CPU-GPU Data Transfer

I am very late to the party, but I am trying to understand single GPU training for GNNs using DGL, particularly when the CPU-GPU data transfer happens. I am doing this to better understand what step drains the GPU out of memory.
To this end, I have written a simple script which breaks down each step, along with my understanding of what data gets transferred to the GPU in that step. I monitor the GPU memory usage using nvitop while the script runs (hence, the multiple time.sleep statements). I would appreciate it if someone can look at the script and corroborate if what I think is correct (Steps 1-4).

Step 5 is where I am very confused. Here’s my understanding -

  1. The sampler samples a computation graph from the graph structure. The graph structure right now is available on both the CPU and the GPU memory and the device parameter in train_dataloader should specify whether the sampling takes place on the CPU or the GPU. However, having the device as CPU or GPU in the train_dataloader has the same effect on the GPU memory which blows up in this step (significantly more than in Step 4).
  2. Is the significant increase in GPU memory util in Step 5 because the GPU now stores the sampled computation graph? But this should be relatively very small (and not gigabytes, which is the case empirically) given that the features are already cached in to GPU memory (Step 3) and I haven’t even fetched them in Step 5.
  3. Assuming, it is the sampled computation graphs for each minibatch stored causing the memory blow up, shouldn’t the computation graphs for each minibatch be cleared once the batch is done?

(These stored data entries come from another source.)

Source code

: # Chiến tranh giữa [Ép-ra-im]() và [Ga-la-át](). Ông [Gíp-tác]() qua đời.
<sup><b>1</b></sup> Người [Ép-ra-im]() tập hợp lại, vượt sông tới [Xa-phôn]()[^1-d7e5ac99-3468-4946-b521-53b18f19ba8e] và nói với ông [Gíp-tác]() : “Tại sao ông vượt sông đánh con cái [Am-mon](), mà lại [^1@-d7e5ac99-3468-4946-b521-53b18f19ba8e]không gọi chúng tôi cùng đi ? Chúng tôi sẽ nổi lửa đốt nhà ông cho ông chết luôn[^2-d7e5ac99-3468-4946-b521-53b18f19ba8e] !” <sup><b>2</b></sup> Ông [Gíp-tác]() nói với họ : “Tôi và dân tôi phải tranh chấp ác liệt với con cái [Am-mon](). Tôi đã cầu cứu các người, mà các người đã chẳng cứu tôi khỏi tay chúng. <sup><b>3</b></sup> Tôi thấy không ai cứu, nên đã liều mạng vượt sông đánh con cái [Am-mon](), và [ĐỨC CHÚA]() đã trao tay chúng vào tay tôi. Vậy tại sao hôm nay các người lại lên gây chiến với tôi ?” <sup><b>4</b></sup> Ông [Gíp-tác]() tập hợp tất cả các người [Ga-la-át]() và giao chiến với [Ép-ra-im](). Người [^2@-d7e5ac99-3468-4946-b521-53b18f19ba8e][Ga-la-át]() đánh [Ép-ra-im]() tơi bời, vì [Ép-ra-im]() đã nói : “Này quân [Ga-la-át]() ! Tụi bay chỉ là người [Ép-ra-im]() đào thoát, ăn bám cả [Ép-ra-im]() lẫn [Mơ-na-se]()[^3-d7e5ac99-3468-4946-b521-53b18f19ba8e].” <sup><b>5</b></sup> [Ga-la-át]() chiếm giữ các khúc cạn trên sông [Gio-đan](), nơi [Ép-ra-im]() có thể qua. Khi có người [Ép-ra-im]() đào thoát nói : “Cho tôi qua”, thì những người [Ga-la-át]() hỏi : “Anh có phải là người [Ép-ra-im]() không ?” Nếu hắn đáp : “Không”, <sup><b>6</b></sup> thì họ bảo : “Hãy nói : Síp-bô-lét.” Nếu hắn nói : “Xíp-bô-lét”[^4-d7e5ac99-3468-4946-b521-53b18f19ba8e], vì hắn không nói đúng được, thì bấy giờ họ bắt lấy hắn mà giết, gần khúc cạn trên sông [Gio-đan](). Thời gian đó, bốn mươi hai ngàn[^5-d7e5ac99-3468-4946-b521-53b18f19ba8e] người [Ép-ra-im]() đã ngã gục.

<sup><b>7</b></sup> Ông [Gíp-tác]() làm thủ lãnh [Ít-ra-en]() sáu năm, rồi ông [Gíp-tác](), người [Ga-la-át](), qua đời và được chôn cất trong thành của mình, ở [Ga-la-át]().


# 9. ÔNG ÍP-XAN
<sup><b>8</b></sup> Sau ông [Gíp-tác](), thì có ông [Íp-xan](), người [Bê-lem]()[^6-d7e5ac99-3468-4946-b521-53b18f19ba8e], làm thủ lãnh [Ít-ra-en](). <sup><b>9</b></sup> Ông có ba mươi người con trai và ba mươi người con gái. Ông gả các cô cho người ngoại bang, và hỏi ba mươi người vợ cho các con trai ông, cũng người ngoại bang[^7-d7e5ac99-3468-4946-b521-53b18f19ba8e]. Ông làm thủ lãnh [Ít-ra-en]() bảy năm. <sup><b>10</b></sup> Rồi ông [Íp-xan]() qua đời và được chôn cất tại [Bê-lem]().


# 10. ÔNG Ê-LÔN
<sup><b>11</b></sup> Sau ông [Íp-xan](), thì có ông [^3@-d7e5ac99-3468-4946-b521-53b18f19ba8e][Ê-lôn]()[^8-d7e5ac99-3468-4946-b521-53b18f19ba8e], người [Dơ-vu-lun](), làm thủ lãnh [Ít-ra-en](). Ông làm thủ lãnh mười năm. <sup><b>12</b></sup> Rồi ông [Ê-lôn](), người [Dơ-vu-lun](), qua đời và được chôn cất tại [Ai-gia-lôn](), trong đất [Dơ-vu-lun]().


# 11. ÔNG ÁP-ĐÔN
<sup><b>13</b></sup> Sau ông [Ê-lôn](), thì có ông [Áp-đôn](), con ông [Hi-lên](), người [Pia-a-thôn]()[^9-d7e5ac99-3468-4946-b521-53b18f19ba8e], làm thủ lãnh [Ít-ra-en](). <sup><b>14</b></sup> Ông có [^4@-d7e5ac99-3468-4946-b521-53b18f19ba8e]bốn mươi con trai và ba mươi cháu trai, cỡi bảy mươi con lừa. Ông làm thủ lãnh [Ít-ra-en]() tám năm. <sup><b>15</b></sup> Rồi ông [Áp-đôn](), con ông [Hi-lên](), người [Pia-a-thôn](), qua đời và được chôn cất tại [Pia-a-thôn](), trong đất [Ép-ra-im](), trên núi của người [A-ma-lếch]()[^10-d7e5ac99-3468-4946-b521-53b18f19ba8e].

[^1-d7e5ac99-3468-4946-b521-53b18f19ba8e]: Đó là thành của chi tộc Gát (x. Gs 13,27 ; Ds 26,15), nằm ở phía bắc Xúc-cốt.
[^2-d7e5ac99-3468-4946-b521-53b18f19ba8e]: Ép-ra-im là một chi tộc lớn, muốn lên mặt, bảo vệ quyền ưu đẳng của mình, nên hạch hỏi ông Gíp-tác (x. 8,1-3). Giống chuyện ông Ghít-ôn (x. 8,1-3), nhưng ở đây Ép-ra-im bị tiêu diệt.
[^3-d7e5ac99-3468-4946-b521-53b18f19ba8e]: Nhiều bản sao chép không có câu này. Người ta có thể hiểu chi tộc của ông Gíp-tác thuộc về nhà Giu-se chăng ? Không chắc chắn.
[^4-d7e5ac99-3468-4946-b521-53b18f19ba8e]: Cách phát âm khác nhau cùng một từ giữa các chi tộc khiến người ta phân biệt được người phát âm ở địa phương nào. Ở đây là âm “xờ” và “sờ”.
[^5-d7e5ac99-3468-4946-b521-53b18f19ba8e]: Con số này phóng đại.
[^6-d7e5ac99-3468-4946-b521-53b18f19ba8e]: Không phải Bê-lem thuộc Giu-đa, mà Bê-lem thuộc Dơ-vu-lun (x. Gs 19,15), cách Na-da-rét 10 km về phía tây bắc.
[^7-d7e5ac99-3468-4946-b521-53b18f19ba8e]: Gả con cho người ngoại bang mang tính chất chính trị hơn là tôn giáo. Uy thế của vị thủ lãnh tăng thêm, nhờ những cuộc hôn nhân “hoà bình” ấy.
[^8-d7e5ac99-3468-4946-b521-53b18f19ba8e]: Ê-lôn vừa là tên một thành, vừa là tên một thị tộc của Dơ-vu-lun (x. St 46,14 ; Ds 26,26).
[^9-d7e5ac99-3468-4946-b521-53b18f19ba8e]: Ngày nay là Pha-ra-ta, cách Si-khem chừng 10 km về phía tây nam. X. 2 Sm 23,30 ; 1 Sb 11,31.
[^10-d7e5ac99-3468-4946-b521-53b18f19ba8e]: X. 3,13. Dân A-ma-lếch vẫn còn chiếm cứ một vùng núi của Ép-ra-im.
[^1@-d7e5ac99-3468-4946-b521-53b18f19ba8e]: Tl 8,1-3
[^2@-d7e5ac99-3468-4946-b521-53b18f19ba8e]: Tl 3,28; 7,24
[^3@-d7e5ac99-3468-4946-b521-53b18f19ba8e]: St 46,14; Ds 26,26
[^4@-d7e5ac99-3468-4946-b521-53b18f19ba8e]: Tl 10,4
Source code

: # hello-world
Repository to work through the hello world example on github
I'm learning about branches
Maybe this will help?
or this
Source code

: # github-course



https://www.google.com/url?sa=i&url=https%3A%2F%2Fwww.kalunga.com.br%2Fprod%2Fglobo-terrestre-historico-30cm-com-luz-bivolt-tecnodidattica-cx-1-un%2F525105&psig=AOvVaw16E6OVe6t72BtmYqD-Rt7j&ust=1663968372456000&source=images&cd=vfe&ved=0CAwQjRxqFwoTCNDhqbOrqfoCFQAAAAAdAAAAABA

I apologize for such a long post, but hope to learn about this from you all.

from dgl.data import AsNodePredDataset
from dgl.dataloading import (
    DataLoader,
    MultiLayerFullNeighborSampler,
    NeighborSampler,
)
import argparse
from ogb.nodeproppred import DglNodePropPredDataset
import dgl
import dgl.nn as dglnn
import torch
import torch.nn as nn
import torch.nn.functional as F
import time


if __name__ == "__main__":
    parser = argparse.ArgumentParser()
    parser.add_argument(
        "--dataset",
        type=str,
        default="ogbn-arxiv"
    )
    parser.add_argument(
        "--seed",
        type=int,
        default=11
    )
    args = parser.parse_args()
    if not torch.cuda.is_available():
        device = "cpu"
    else:
        device = "cuda"
    print(f"Training in {device} mode.")

    print("Loading data")
    dataset = AsNodePredDataset(DglNodePropPredDataset(args.dataset, root='../../dataset'))
    g = dataset[0]  # STEP 1: Graph and the features are loaded on CPU memory
    print("Dataset loaded into memory. Will shift to device in 10 seconds...")
    time.sleep(10)
    g = g.to(device) # STEP 2: Only the graph (not the features) are copied on to GPU memory
    print(f"Dataset moved to {g.device}. Will move the features in 10 seconds...")
    time.sleep(10)
    x = g.ndata['feat'] # STEP 3: Node features are copied on to GPU memory
    print(f"Dataset feat moved to {x.device}. Creating sampler in 10 seconds...")
    time.sleep(10)
    print("Moving training indices to GPU...")
    train_idx = dataset.train_idx.to(device) # STEP 4: Training indices are copied on to GPU memory

    print("Creating sampler...")
    sampler = MultiLayerFullNeighborSampler(3)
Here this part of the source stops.